Our smartphone-based thermometer provides the possibility of accurate core body temperature measurement at initial management, that can be life-saving for hypothermic patients. This study confirms the satisfying accuracy of temperature measurement, sufficient for therapeutic decisions. Inaccuracies which were found (avg. 0.1 °C) are not clinically important.
The treatment of a patient in accidental hypothermia should be modified according to patient`s core body temperature. This refers to the acceptability of a physical activity in mild hypothermia, careful passive transport in severe hypothermia and other therapeutical decisions. European Resuscitation Council (ERC) indicates the necessity of the defibrillations number and the drugs dosage reduction when Tc is below 30 °C [2]. Low body temperature (below 30 °C) is also an indication for continuing cardiopulmonary resuscitation (CPR) in asystolic snow avalanche victims [2]. The early hypothermia recognition allows to perform suitable management and to reduce mortality among trauma patients. Appropriate insulation and warming can limit cold-related coagulopathy and blood loss [1113]. ERC and Wilderness Medical Society guidelines allow to intermit CPR (if necessary) in severely hypothermic victims during evacuation.
According to ERC guidelines, patients with Tc below 28 °C in cardiac arrest or cardiac instability, should be transported to Extracorporeal Life support (ECLS) centre (ECMO is preferred) [2]. Accurate Tc measurement is required to fulfil guidelines mentioned above.
The “gold standard” for Tc assessment is esophageal temperature measurement. In alert hypothermic patients, epitympanic temperature (thermistor, non-IR) is also accepted [2, 14]. However, not many rescue services are equipped with appropriate thermometers.
Karlsen et al. have described the equipment of different rescue services in Norway, especially the devices designed to prevent, recognize and treat accidental hypothermia, and showed that as little as 12% of ground ambulances have the opportunity to read the core temperature [15]. In Poland, Tc measurement is not possible in ground ambulances, but 28% of air rescue teams have appropriate thermometers [Darocha, unpublished data].
It is necessary to equip the ambulance/helicopter rescue teams, mountain rescue teams and search and rescue service with thermometers designed to measure core temperature.
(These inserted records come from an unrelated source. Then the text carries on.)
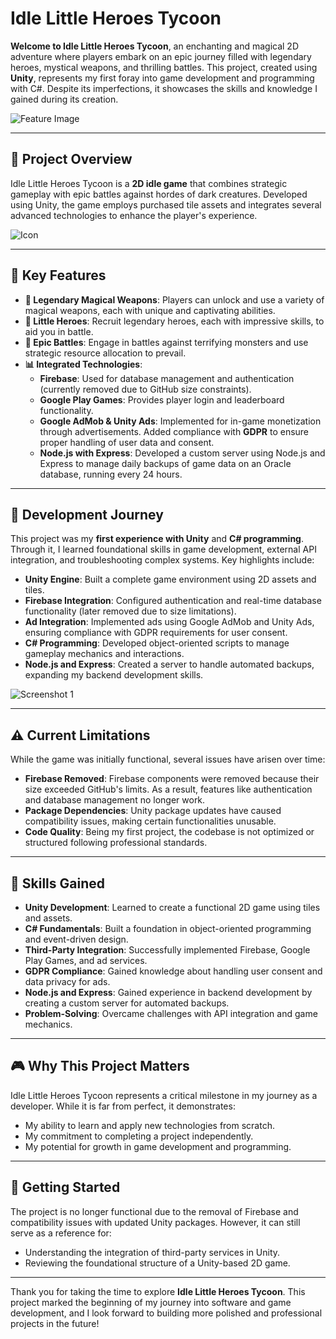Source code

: # Idle Little Heroes Tycoon

**Welcome to Idle Little Heroes Tycoon**, an enchanting and magical 2D adventure where players embark on an epic journey filled with legendary heroes, mystical weapons, and thrilling battles. This project, created using **Unity**, represents my first foray into game development and programming with C#. Despite its imperfections, it showcases the skills and knowledge I gained during its creation.

![Feature Image](Images/feature.png)

---

## 🔄 Project Overview
Idle Little Heroes Tycoon is a **2D idle game** that combines strategic gameplay with epic battles against hordes of dark creatures. Developed using Unity, the game employs purchased tile assets and integrates several advanced technologies to enhance the player's experience.

![Icon](Images/icon.png)

---

## 🌟 Key Features
- **🔪 Legendary Magical Weapons**: Players can unlock and use a variety of magical weapons, each with unique and captivating abilities.
- **🦾 Little Heroes**: Recruit legendary heroes, each with impressive skills, to aid you in battle.
- **🏹 Epic Battles**: Engage in battles against terrifying monsters and use strategic resource allocation to prevail.
- **📊 Integrated Technologies**:
  - **Firebase**: Used for database management and authentication (currently removed due to GitHub size constraints).
  - **Google Play Games**: Provides player login and leaderboard functionality.
  - **Google AdMob & Unity Ads**: Implemented for in-game monetization through advertisements. Added compliance with **GDPR** to ensure proper handling of user data and consent.
  - **Node.js with Express**: Developed a custom server using Node.js and Express to manage daily backups of game data on an Oracle database, running every 24 hours.

---

## 🚀 Development Journey
This project was my **first experience with Unity** and **C# programming**. Through it, I learned foundational skills in game development, external API integration, and troubleshooting complex systems. Key highlights include:

- **Unity Engine**: Built a complete game environment using 2D assets and tiles.
- **Firebase Integration**: Configured authentication and real-time database functionality (later removed due to size limitations).
- **Ad Integration**: Implemented ads using Google AdMob and Unity Ads, ensuring compliance with GDPR requirements for user consent.
- **C# Programming**: Developed object-oriented scripts to manage gameplay mechanics and interactions.
- **Node.js and Express**: Created a server to handle automated backups, expanding my backend development skills.

![Screenshot 1](Images/ss0.png)

---

## ⚠️ Current Limitations
While the game was initially functional, several issues have arisen over time:

- **Firebase Removed**: Firebase components were removed because their size exceeded GitHub's limits. As a result, features like authentication and database management no longer work.
- **Package Dependencies**: Unity package updates have caused compatibility issues, making certain functionalities unusable.
- **Code Quality**: Being my first project, the codebase is not optimized or structured following professional standards.

---

## 🔧 Skills Gained
- **Unity Development**: Learned to create a functional 2D game using tiles and assets.
- **C# Fundamentals**: Built a foundation in object-oriented programming and event-driven design.
- **Third-Party Integration**: Successfully implemented Firebase, Google Play Games, and ad services.
- **GDPR Compliance**: Gained knowledge about handling user consent and data privacy for ads.
- **Node.js and Express**: Gained experience in backend development by creating a custom server for automated backups.
- **Problem-Solving**: Overcame challenges with API integration and game mechanics.

---

## 🎮 Why This Project Matters
Idle Little Heroes Tycoon represents a critical milestone in my journey as a developer. While it is far from perfect, it demonstrates:

- My ability to learn and apply new technologies from scratch.
- My commitment to completing a project independently.
- My potential for growth in game development and programming.

---

## 🚀 Getting Started
The project is no longer functional due to the removal of Firebase and compatibility issues with updated Unity packages. However, it can still serve as a reference for:

- Understanding the integration of third-party services in Unity.
- Reviewing the foundational structure of a Unity-based 2D game.

---

Thank you for taking the time to explore **Idle Little Heroes Tycoon**. This project marked the beginning of my journey into software and game development, and I look forward to building more polished and professional projects in the future!
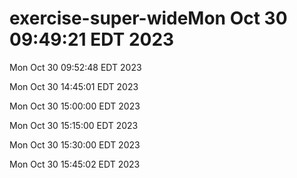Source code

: # exercise-super-wideMon Oct 30 09:49:21 EDT 2023


Mon Oct 30 09:52:48 EDT 2023


Mon Oct 30 14:45:01 EDT 2023


Mon Oct 30 15:00:00 EDT 2023


Mon Oct 30 15:15:00 EDT 2023


Mon Oct 30 15:30:00 EDT 2023


Mon Oct 30 15:45:02 EDT 2023
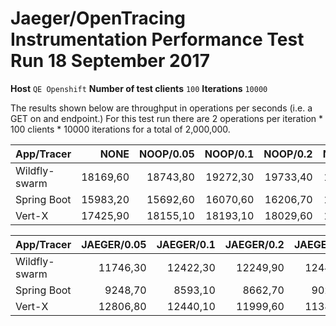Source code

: # Jaeger/OpenTracing Instrumentation Performance Test Run 18 September 2017

**Host** `QE Openshift`
**Number of test clients** `100`
**Iterations** `10000`

The results shown below are throughput in operations per seconds (i.e. a GET on and endpoint.)  For this test run there are 2 operations per iteration * 100 clients * 10000 iterations for a total of 2,000,000. 

| App/Tracer|NONE| NOOP/0.05| NOOP/0.1 | NOOP/0.2 | NOOP/1.0 |
| ------------- | -----:|-----:|-----:|-----:|-----:|
| Wildfly-swarm|18169,60|18743,80|19272,30|19733,40|18823,40|
| Spring Boot|15983,20|15692,60|16070,60|16206,70|16117,70| 
| Vert-X|17425,90|18155,10|18193,10|18029,60|17822,00|

| App/Tracer|JAEGER/0.05|JAEGER/0.1|JAEGER/0.2|JAEGER/1.0|
| ------------- | -----:|-----:|-----:|-----:|
| Wildfly-swarm|11746,30|12422,30|12249,90|12441,90|  
| Spring Boot|9248,70|8593,10|8662,70|9026,60| 
| Vert-X|12806,80|12440,10|11999,60|11389,70|



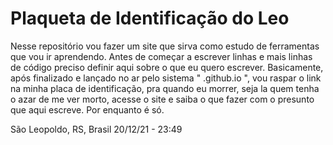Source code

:# Plaqueta de Identificação do Leo

Nesse repositório vou fazer um site que sirva como estudo de ferramentas que vou ir aprendendo. 
Antes de começar a escrever linhas e mais linhas de código preciso definir aqui sobre o que eu quero escrever. Basicamente, após finalizado e lançado no ar pelo sistema
" .github.io ", vou raspar o link na minha placa de identificação, pra quando eu morrer, seja la quem tenha o azar de me ver morto, acesse o site e saiba o que fazer com o presunto que aqui escreve. Por enquanto é só.

São Leopoldo, RS, Brasil
20/12/21 - 23:49 

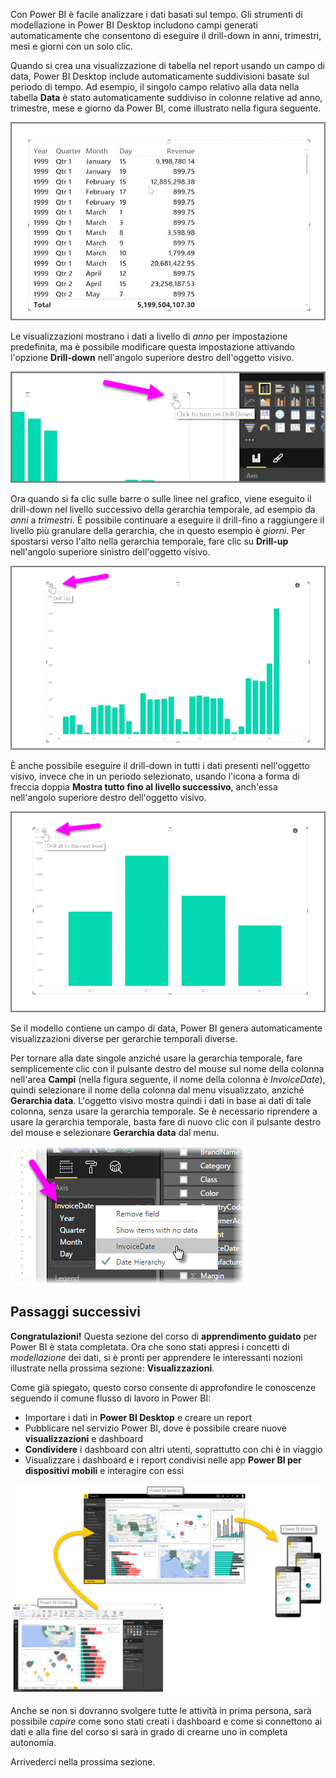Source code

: Con Power BI è facile analizzare i dati basati sul tempo. Gli strumenti di modellazione in Power BI Desktop includono campi generati automaticamente che consentono di eseguire il drill-down in anni, trimestri, mesi e giorni con un solo clic.  

Quando si crea una visualizzazione di tabella nel report usando un campo di data, Power BI Desktop include automaticamente suddivisioni basate sul periodo di tempo. Ad esempio, il singolo campo relativo alla data nella tabella **Data** è stato automaticamente suddiviso in colonne relative ad anno, trimestre, mese e giorno da Power BI, come illustrato nella figura seguente.

![](media/2-6a-explore-time-based-data/2-6a_1.png)

Le visualizzazioni mostrano i dati a livello di *anno* per impostazione predefinita, ma è possibile modificare questa impostazione attivando l'opzione **Drill-down** nell'angolo superiore destro dell'oggetto visivo.

![](media/2-6a-explore-time-based-data/2-6a_2.png)

Ora quando si fa clic sulle barre o sulle linee nel grafico, viene eseguito il drill-down nel livello successivo della gerarchia temporale, ad esempio da *anni* a *trimestri*. È possibile continuare a eseguire il drill-fino a raggiungere il livello più granulare della gerarchia, che in questo esempio è *giorni*. Per spostarsi verso l'alto nella gerarchia temporale, fare clic su **Drill-up** nell'angolo superiore sinistro dell'oggetto visivo.

![](media/2-6a-explore-time-based-data/2-6a_3.png)

È anche possibile eseguire il drill-down in tutti i dati presenti nell'oggetto visivo, invece che in un periodo selezionato, usando l'icona a forma di freccia doppia **Mostra tutto fino al livello successivo**, anch'essa nell'angolo superiore destro dell'oggetto visivo.

![](media/2-6a-explore-time-based-data/2-6a_4.png)

Se il modello contiene un campo di data, Power BI genera automaticamente visualizzazioni diverse per gerarchie temporali diverse.

Per tornare alla date singole anziché usare la gerarchia temporale, fare semplicemente clic con il pulsante destro del mouse sul nome della colonna nell'area **Campi** (nella figura seguente, il nome della colonna è *InvoiceDate*), quindi selezionare il nome della colonna dal menu visualizzato, anziché **Gerarchia data**. L'oggetto visivo mostra quindi i dati in base ai dati di tale colonna, senza usare la gerarchia temporale. Se è necessario riprendere a usare la gerarchia temporale, basta fare di nuovo clic con il pulsante destro del mouse e selezionare **Gerarchia data** dal menu.

![](media/2-6a-explore-time-based-data/2-6a_5.png)

## <a name="next-steps"></a>Passaggi successivi
**Congratulazioni!** Questa sezione del corso di **apprendimento guidato** per Power BI è stata completata. Ora che sono stati appresi i concetti di *modellazione* dei dati, si è pronti per apprendere le interessanti nozioni illustrate nella prossima sezione: **Visualizzazioni**.

Come già spiegato, questo corso consente di approfondire le conoscenze seguendo il comune flusso di lavoro in Power BI:

* Importare i dati in **Power BI Desktop** e creare un report
* Pubblicare nel servizio Power BI, dove è possibile creare nuove **visualizzazioni** e dashboard
* **Condividere** i dashboard con altri utenti, soprattutto con chi è in viaggio
* Visualizzare i dashboard e i report condivisi nelle app **Power BI per dispositivi mobili** e interagire con essi

![](media/2-6a-explore-time-based-data/c0a1_1.png)

Anche se non si dovranno svolgere tutte le attività in prima persona, sarà possibile *capire* come sono stati creati i dashboard e come si connettono ai dati e alla fine del corso si sarà in grado di crearne uno in completa autonomia.

Arrivederci nella prossima sezione.

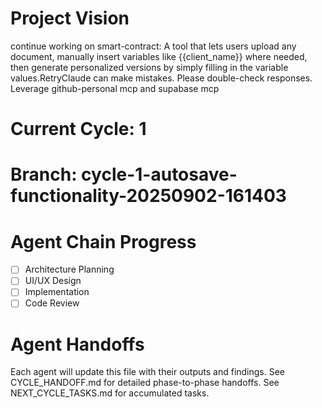 # Project Vision
continue working on smart-contract: A tool that lets users upload any document, manually insert variables like {{client_name}} where needed, then generate personalized versions by simply filling in the variable values.RetryClaude can make mistakes. Please double-check responses. Leverage github-personal mcp and supabase mcp

# Current Cycle: 1
# Branch: cycle-1-autosave-functionality-20250902-161403

# Agent Chain Progress
- [ ] Architecture Planning
- [ ] UI/UX Design  
- [ ] Implementation
- [ ] Code Review

# Agent Handoffs
Each agent will update this file with their outputs and findings.
See CYCLE_HANDOFF.md for detailed phase-to-phase handoffs.
See NEXT_CYCLE_TASKS.md for accumulated tasks.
Most of such devices, however, are expensive and enlarge the weight of equipment (which is not desirable in mountain rescue settings). The Swiss Staging System is an alternative solution for rescue teams and allows to estimate Tc solely upon clinical symptoms. Unfortunately, this very useful and simple method can lead to dangerous mistakes, when hypothermia is associated with trauma or alcohol abuse. Differentiated susceptibility to cooling process can also interfere with the clinical temperature assessment. As a consequence, it can lead to (faulty) withholding of defibrillation or to excessive ventilation resulting in ventricular fibrillation precipitation [16]. Pasquier et al. have presented the homemade thermometer adapted to the esophageal temperature measurement in the field settings. Unfortunately, their device consists of an uncertified probe (without the homologation for medical use) [17].
Nowadays, smartphones are very common and the rescue teams are usually equipped with them. A thermometer constructed as smartphone-based device is easily available in prehospital settings. In case of malfunction or battery exhaustion, it can be quickly replaced by another one. Moreover, the use of medically certified probes assures the patient’s safety. The probes are relatively cheap and easy to replace, thus the triage of snow avalanche victims can be quickly performed.
There are additional functions of the application that can help a rescue team The software allows to send automatically preset data, such as GPS coordinates to a rescue dispatch center or patient’s Tc to preferred hospital/ECMO coordinator. These features can reduce the burden of rescuers and on-scene time [18]. The application can also display the algorythm of patients management, adjusted to the measured temperature. The on-screen prompts can be useful support for rescuers in a stressful situation. This concept is based on the idea of checklists successfully used in aviation emergency scenarios [19].
The specificity of rescue operations in various settings necessitates the maximizing of the results that can be achieved with the least amount of hardware. Today, every smartphone in the pocket of a rescue worker is an unused computer which can serve for diagnosis, transmitting or teleconsultation.
The main limitation of our study is the lack of accuracy control in the field settings, especially in cold environment. However, using the same probes as professional thermometers, we do not expect significant differences. The accuracy and reliability of the whole system (probe, connector and phone) in cold and humid conditions require further studies. Another point to improve is the measurement time. It probably depends on Android version and phone hardware.
In conclusion, we have developed and presented a lightweight adapter to measure deep temperature using a smartphone and certified disposable probes for hypothermia patients. This design ensures patient safety, low cost and ready availability of equipment. The capability to set up automatic notifications (temperature value to the chosen hospital or ECMO coordinator as well as GPS coordinates to the emergency services dispatcher) reduces the number of steps to be taken by the rescue workers and in this way it can potentially shorten on-scene time. Patient management guidelines displayed by the application pertaining to deep temperature measured are a substantial support for the rescue operations carried out under stress conditions.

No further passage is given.